Ipilimumab is effective in about one-quarter of patients with late-stage melanoma. Do you know why the drug works really well in some patients and not in others?

One possibility is that there are multiple checkpoint molecules in melanoma, so some patients who do not respond to ipilimumab do respond to nivolumab, an investigational anti–PD-1 antibody, and vice versa. For patients who don’t respond to either agent alone, combining the two drugs might be more effective. A study presented at last year’s ASCO Annual Meeting found that patients with advanced melanoma who were treated with a combination of ipilimumab and nivolumab had a nearly 50% response rate.3

Some melanoma patients have very long, durable responses. While “cure” is a loaded term, I know a patient from an early phase I trial of ipilimumab who has been in remission for almost 14 years after just a single injection. Is she cured? I don’t know, but she thinks she is cured. Another melanoma patient, while not in complete remission, has had stable disease for 9 years without subsequent treatment and has had two children during that time.

Since ipilimumab treats the immune system rather than the tumor directly, it is also showing effectiveness in the treatment of other cancers, including prostate, renal, and some lung cancers. We also have anecdotal evidence that the drug may work in ovarian and pancreatic cancers, but we have to do the clinical trials.

Long-Term Goal

What is the long-term promise of immune checkpoint targeting in cancer therapy? To increase durable remissions?

Yes, that’s the goal. To be slightly controversial, I think the goal of cancer clinical trials should not be to get an increase in median survival of just a few months. We know we can do much better than that with both anti–CTLA-4 and anti–PD-1 therapies since they can provide durable antitumor responses. I think we have to focus on how to increase the durable effect of cancer therapies, and it’s going to require some thinking about how to combine immunotherapies with other agents to improve durable antitumor responses. We also need to consider what endpoints need to be evaluated for a drug or drug combination to become approved, because we can’t take a lot of years to test all the combinations for survival benefit.

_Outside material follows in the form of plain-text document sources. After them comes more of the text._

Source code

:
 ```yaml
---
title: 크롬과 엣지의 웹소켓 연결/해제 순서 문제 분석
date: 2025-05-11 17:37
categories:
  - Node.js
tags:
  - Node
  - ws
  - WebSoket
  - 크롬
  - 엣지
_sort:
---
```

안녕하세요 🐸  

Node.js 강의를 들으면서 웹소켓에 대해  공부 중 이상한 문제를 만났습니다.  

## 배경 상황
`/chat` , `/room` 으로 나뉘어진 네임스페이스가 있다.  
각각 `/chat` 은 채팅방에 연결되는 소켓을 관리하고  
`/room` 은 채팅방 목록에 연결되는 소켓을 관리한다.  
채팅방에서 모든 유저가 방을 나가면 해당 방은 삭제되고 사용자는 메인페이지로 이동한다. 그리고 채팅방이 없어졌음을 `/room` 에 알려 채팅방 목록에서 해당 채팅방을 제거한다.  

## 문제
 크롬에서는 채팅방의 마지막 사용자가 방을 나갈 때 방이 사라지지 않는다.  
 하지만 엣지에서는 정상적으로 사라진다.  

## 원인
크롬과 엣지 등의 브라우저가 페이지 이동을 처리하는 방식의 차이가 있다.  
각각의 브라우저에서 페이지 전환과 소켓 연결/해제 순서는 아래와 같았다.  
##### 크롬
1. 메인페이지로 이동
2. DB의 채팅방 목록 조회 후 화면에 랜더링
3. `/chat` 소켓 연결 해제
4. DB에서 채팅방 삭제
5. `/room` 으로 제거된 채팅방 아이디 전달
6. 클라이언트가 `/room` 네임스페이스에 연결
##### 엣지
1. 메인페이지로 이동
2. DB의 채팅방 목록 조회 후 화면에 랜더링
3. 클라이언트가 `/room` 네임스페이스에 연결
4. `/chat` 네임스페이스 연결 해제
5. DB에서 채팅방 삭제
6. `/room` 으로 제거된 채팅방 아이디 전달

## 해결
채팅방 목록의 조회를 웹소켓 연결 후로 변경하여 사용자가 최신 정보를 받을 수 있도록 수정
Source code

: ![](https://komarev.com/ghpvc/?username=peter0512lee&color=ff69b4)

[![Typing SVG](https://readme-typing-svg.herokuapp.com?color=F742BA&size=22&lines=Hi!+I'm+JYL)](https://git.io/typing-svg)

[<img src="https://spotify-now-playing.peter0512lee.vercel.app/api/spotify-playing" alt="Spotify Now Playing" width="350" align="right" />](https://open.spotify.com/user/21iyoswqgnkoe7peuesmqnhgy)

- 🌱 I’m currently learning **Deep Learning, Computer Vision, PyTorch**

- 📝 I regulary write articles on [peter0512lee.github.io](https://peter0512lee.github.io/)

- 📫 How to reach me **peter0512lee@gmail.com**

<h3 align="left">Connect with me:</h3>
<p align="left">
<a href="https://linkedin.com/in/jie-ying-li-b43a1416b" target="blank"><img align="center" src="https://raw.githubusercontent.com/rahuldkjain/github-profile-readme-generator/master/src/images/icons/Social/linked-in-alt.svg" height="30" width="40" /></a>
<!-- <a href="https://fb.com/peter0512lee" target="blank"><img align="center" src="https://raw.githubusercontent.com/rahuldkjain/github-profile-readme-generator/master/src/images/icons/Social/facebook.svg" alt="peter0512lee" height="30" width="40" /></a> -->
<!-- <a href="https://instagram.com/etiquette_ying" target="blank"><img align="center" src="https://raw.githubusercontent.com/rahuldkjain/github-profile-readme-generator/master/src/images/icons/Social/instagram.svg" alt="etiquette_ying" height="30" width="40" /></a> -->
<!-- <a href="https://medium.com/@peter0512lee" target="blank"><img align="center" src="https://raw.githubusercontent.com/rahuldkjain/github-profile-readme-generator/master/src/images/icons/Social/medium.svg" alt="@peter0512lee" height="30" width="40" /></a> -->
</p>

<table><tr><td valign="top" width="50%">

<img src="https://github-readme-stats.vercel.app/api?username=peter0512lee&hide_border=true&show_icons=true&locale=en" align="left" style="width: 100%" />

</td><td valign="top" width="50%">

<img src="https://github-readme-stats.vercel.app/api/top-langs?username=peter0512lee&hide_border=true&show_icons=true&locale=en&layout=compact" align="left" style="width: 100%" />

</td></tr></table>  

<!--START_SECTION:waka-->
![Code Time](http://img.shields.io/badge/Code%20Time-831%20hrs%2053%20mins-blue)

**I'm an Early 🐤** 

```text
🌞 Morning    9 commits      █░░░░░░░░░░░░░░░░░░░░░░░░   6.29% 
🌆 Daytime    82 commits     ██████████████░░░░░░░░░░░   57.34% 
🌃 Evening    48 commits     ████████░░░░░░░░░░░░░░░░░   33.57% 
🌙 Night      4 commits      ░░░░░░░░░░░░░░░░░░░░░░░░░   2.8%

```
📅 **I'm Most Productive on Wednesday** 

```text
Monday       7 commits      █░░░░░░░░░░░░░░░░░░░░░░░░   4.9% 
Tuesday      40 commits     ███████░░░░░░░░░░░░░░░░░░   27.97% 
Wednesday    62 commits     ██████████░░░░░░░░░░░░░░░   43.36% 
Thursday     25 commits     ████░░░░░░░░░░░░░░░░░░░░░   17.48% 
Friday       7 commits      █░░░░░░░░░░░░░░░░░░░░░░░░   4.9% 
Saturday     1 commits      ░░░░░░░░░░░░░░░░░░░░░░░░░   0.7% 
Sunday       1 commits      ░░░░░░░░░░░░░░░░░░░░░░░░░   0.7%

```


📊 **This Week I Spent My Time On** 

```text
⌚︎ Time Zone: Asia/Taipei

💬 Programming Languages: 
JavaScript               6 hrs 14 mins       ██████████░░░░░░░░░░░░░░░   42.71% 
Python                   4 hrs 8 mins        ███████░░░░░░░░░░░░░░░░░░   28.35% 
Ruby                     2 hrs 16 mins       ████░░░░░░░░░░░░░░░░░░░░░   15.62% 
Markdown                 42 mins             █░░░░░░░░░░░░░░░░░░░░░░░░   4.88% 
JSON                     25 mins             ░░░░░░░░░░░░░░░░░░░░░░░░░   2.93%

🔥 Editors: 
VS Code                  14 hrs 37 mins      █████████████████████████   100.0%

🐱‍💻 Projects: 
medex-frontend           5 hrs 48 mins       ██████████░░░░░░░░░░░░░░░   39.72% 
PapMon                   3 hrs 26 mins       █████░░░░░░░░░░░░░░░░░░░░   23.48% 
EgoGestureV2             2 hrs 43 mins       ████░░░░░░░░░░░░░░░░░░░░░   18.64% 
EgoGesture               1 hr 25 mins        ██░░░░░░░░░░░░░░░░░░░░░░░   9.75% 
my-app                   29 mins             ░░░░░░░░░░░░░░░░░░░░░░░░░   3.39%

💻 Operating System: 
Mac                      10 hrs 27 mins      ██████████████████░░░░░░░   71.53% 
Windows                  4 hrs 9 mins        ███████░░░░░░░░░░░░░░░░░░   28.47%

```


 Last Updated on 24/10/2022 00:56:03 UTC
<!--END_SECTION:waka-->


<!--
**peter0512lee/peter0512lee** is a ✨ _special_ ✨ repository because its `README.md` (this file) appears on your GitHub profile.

The bigger point becomes, if you have a therapy or combination strategy that is showing objective responses in a phase I trial, there has to be an acceptable way of shortening the study process, so that the drugs can get to patients faster.

Musical Sidelight

In 1975, during your postdoctoral fellowship at Scripps Clinic and Research Foundation, you found yourself on stage playing harmonica with country legend Willie Nelson. Was that experience as exciting as the research you were doing?

Oh, yes. I had been a Willie Nelson fan for years—and I still am. For a couple of years, I had played harmonica with Clay Baker and the Texas Honky Tonk Band at the Stingaree bar in San Diego. I got an invitation to a party Willie’s record label was throwing to celebrate the sale of over a million copies of his hit album The Red Headed Stranger. When Willie asked me where he could play some music the next night, I suggested Stingaree. I joined Willie on stage, accompanying him on “Blue Eyes Crying in the Rain.” It was only that one song and that one night, but I’ll never forget it. ■


References

1. Carthon BC, Wolchok JD, Yuan J, et al: Preoperative CTLA-4 blockage: Tolerability and immune monitoring in the setting of a presurgical clinical trial. Clin Cancer Res 16:2861-2871, 2010.

2. Fu T, He Q, Sharma P: The ICOS/ICOSL pathway is required for optimal antitumor responses mediated by anti-CTLA-4 therapy. Cancer Res 71:5445-5454, 2011.

3. Wolchok, JD, Kluger HM, Callahan MK, et al: Safety and clinical activity of nivolumab (anti-PD-1, BMS-936558, ONO-4538) in combination with ipilimumab in patients with advanced melanoma. 2013 ASCO Annual Meeting. Abstract 9012. Presented June 3, 2013.